Given records START
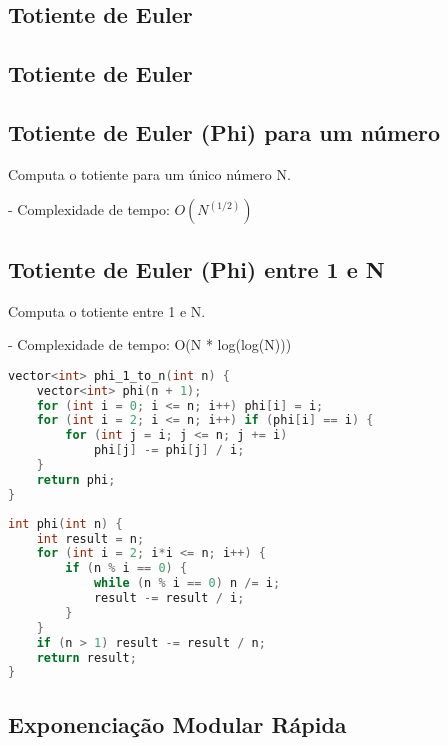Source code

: \documentclass[11pt, a4paper, twoside]{article}
\begin{document}
\subsection{Totiente de Euler}

\subsection{Totiente de Euler}



\subsection{Totiente de Euler (Phi) para um número}

Computa o totiente para um único número N.

- Complexidade de tempo: $O(N^(1/2))$

\subsection{Totiente de Euler (Phi) entre 1 e N}

Computa o totiente entre 1 e N.

- Complexidade de tempo: O(N * log(log(N)))

\begin{multicols}{2}
\begin{lstlisting}[language=C++]
vector<int> phi_1_to_n(int n) {
    vector<int> phi(n + 1);
    for (int i = 0; i <= n; i++) phi[i] = i;
    for (int i = 2; i <= n; i++) if (phi[i] == i) {
        for (int j = i; j <= n; j += i)
            phi[j] -= phi[j] / i;
    }
    return phi;
}
\end{lstlisting}
\end{multicols}

\begin{multicols}{2}
\begin{lstlisting}[language=C++]
int phi(int n) {
    int result = n;
    for (int i = 2; i*i <= n; i++) {
        if (n % i == 0) {
            while (n % i == 0) n /= i;
            result -= result / i;
        }
    }
    if (n > 1) result -= result / n;
    return result;
}
\end{lstlisting}
\end{multicols}

\subsection{Exponenciação Modular Rápida}
\end{document}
Given records END
Task instructions:
Transcribe exactly, and only, the lines from the one holding "while (n % i == 0) n /= i;" through the final line of the listing.

Response area:
            while (n % i == 0) n /= i;
            result -= result / i;
        }
    }
    if (n > 1) result -= result / n;
    return result;
}
\end{lstlisting}
\end{multicols}

\subsection{Exponenciação Modular Rápida}
\end{document}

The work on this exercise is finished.